**Task description:**
In the data below, how many lines contain the word "border"? Answer with the number alone.

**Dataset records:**
:::

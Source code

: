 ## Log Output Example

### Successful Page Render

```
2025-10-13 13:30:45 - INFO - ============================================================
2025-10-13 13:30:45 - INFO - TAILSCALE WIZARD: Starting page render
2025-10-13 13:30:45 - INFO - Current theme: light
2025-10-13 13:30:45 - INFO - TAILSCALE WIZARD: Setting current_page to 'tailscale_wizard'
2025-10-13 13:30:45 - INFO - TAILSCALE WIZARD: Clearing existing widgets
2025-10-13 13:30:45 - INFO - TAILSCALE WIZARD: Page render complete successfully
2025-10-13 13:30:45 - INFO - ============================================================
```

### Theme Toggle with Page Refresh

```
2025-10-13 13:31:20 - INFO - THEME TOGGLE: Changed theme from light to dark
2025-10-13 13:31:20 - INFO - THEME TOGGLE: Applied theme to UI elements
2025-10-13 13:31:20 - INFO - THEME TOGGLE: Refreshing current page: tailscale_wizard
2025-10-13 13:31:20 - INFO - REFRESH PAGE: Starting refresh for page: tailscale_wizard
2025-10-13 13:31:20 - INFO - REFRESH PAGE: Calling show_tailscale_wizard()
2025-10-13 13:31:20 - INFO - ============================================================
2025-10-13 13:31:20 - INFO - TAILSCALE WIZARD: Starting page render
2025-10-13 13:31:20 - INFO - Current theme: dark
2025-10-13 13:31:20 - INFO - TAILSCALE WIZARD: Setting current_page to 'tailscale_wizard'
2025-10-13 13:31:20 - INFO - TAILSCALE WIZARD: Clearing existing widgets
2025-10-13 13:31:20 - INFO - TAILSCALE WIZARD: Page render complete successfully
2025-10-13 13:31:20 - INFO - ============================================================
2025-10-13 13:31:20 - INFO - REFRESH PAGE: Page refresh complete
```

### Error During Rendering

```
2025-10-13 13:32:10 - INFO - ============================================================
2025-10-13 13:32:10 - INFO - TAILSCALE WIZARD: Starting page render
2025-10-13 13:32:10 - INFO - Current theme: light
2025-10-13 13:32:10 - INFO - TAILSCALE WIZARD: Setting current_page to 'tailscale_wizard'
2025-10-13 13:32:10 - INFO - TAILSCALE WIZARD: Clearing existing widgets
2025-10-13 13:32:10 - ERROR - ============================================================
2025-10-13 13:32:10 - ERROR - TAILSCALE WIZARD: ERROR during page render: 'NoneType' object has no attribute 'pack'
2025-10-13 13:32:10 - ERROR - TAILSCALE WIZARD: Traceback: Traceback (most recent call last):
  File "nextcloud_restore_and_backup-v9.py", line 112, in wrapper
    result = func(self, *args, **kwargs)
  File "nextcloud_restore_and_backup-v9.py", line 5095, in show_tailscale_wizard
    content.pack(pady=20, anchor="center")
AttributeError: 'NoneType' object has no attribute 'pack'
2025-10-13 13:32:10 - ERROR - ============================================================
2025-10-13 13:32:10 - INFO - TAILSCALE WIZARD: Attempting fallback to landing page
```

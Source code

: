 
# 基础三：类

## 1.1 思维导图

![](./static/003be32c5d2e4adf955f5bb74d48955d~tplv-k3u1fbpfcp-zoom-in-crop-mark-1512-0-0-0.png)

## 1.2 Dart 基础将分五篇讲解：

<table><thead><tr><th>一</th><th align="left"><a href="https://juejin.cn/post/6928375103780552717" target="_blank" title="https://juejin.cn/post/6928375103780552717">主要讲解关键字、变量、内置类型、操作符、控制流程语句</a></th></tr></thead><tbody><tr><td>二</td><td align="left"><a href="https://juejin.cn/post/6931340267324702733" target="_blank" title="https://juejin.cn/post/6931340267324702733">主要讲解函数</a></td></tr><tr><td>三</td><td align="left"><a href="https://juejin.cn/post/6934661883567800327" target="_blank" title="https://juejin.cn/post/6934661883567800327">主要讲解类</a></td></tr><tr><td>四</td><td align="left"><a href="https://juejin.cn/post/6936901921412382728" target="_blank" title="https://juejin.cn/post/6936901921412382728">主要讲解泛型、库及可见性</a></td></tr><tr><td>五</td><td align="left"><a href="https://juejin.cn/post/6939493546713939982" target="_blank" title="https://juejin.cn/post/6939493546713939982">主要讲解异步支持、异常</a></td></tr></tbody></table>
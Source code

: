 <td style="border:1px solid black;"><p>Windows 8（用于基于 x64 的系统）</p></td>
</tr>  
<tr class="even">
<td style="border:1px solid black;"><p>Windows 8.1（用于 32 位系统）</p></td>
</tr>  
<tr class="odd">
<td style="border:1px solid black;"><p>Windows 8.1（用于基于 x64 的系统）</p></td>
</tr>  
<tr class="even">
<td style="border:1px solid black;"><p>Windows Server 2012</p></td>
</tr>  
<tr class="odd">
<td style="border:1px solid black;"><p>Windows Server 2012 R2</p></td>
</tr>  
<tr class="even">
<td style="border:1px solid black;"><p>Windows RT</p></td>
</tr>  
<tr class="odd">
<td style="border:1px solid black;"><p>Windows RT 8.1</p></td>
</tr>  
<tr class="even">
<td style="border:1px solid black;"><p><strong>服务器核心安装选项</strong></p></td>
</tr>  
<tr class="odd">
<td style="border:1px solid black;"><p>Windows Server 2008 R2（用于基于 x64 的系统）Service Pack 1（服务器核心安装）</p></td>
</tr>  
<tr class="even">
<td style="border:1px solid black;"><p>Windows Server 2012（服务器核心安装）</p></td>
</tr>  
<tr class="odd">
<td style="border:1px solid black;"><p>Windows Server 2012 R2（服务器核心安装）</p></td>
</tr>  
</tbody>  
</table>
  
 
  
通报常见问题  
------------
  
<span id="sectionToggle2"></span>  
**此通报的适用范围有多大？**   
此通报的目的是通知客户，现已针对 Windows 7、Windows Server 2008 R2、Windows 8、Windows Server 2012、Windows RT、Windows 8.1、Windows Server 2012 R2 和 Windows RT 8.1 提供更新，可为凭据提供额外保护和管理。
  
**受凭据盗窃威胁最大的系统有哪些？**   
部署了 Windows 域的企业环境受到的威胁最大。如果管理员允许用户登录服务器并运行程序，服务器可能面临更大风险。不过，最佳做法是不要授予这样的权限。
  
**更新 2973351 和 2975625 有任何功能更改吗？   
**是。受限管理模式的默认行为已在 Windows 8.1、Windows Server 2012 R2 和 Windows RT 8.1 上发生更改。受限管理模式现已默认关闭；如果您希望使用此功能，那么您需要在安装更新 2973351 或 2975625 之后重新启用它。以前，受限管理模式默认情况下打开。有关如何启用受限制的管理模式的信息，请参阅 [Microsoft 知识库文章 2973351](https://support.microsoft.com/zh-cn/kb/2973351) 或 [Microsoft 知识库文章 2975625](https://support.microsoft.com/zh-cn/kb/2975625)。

:::

**Completed exercise:**
11